Так я и думал. Наплевать ему, что ночные налетчики крадут у него кроликов, а вот что дурят – не наплевать. Он примирился с тем, что город почти наверняка отнимет у него живность, но из принципа будет бороться до конца. Вот человек, который следует ясному кодексу поведения, в отличие от меня, несмотря на недавние испытания.

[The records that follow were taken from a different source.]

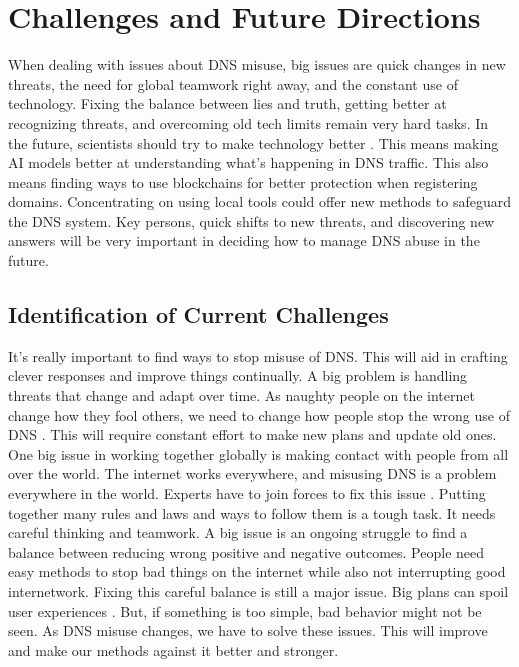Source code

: \section{Challenges and Future Directions}

When dealing with issues about DNS misuse, big issues are quick changes in new threats, the need for global teamwork right away, and the constant use of technology. Fixing the balance between lies and truth, getting better at recognizing threats, and overcoming old tech limits remain very hard tasks. In the future, scientists should try to make technology better \cite{pour2023comprehensive}. This means making AI models better at understanding what's happening in DNS traffic. This also means finding ways to use blockchains for better protection when registering domains. Concentrating on using local tools could offer new methods to safeguard the DNS system. Key persons, quick shifts to new threats, and discovering new answers will be very important in deciding how to manage DNS abuse in the future.


\subsection{Identification of Current Challenges}

It's really important to find ways to stop misuse of DNS. This will aid in crafting clever responses and improve things continually. A big problem is handling threats that change and adapt over time. As naughty people on the internet change how they fool others, we need to change how people stop the wrong use of DNS \cite{bhattacharya2023dns}. This will require constant effort to make new plans and update old ones. One big issue in working together globally is making contact with people from all over the world. The internet works everywhere, and misusing DNS is a problem everywhere in the world. Experts have to join forces to fix this issue \cite{altulaihan2022cybersecurity}. Putting together many rules and laws and ways to follow them is a tough task. It needs careful thinking and teamwork. A big issue is an ongoing struggle to find a balance between reducing wrong positive and negative outcomes. People need easy methods to stop bad things on the internet while also not interrupting good internetwork. Fixing this careful balance is still a major issue. Big plans can spoil user experiences \cite{lyu2022survey}. But, if something is too simple, bad behavior might not be seen. As DNS misuse changes, we have to solve these issues. This will improve and make our methods against it better and stronger.

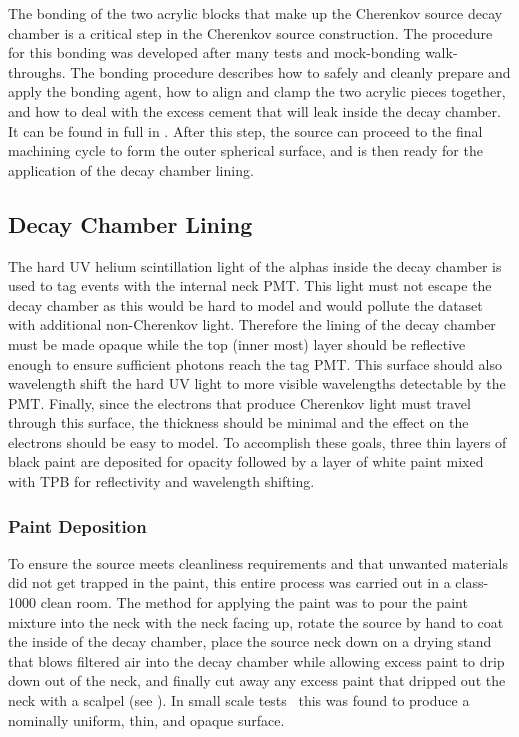The bonding of the two acrylic blocks that make up the Cherenkov source decay chamber is a critical step in the Cherenkov source construction. 
The procedure for this bonding was developed after many tests and mock-bonding walk-throughs. 
The bonding procedure describes how to safely and cleanly prepare and apply the bonding agent, how to align and clamp the two acrylic pieces together, and how to deal with the excess cement that will leak inside the decay chamber.
It can be found in full in .
After this step, the source can proceed to the final machining cycle to form the outer spherical surface, and is then ready for the application of the decay chamber lining.

\subsection{Decay Chamber Lining}
\label{sec:lining}

The hard UV helium scintillation light of the alphas inside the decay chamber is used to tag events with the internal neck PMT. 
This light must not escape the decay chamber as this would be hard to model and would pollute the dataset with additional non-Cherenkov light. 
Therefore the lining of the decay chamber must be made opaque while the top (inner most) layer should be reflective enough to ensure sufficient photons reach the tag PMT. 
This surface should also wavelength shift the hard UV light to more visible wavelengths detectable by the PMT.
Finally, since the electrons that produce Cherenkov light must travel through this surface, the thickness should be minimal and the effect on the electrons should be easy to model. 
To accomplish these goals, three thin layers of black paint are deposited for opacity followed by a layer of white paint mixed with TPB for reflectivity and wavelength shifting. 


\subsubsection{Paint Deposition}

To ensure the source meets cleanliness requirements and that unwanted materials did not get trapped in the paint, this entire process was carried out in a class-1000 clean room.
The method for applying the paint was to pour the paint mixture into the neck with the neck facing up, rotate the source by hand to coat the inside of the decay chamber, place the source neck down on a drying stand that blows filtered air into the decay chamber while allowing excess paint to drip down out of the neck, and finally cut away any excess paint that dripped out the neck with a scalpel (see ). 
In small scale tests~\cite{tanner:2014} this was found to produce a nominally uniform, thin, and opaque surface.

Мы посидели на крыше еще с полчаса, потом Ману спустился к себе. Настало время сиесты. Я тоже пошел домой и улегся в гамак.

 

Через два дня я взял напрокат машину и вместе с Игбаром и Евгенией поехал в Бергу. Наверное, надо было принять какие‑то меры предосторожности, скажем, сходить все же в полицию, заявить об исчезновении Нурии, попросить машину сопровождения. В конце концов, мне фактически угрожали убийством. Но для начала я собирался всего лишь издали поглядеть на Убежище, себя убедить в том, что оно действительно существует. А то за сорок восемь часов, прошедшие после того, как я завершил свой рассказ о похищении и темнице, мне самому случившиеся события начали казаться страшной небылью. Мне даже пришла в голову безумная мысль, что, хоть всю округу обыщи, Убежища мне не найти. Все же я купил крупномасштабную карту и отметил место, где, по моим соображениям, оно должно бы быть: скопление крохотных четырехугольников на краю плоскогорья.

Игбар, почему‑то одевшийся для поездки в горы как сводник, назначил себя штурманом, но после пары бросков в сторону, в поисках постоялого двора, где можно позавтракать, уступил место на переднем сиденье Евгении, а сам пересел назад и погрузился в нирвану, создаваемую косячками да периодическими возлияниями в придорожных кафе.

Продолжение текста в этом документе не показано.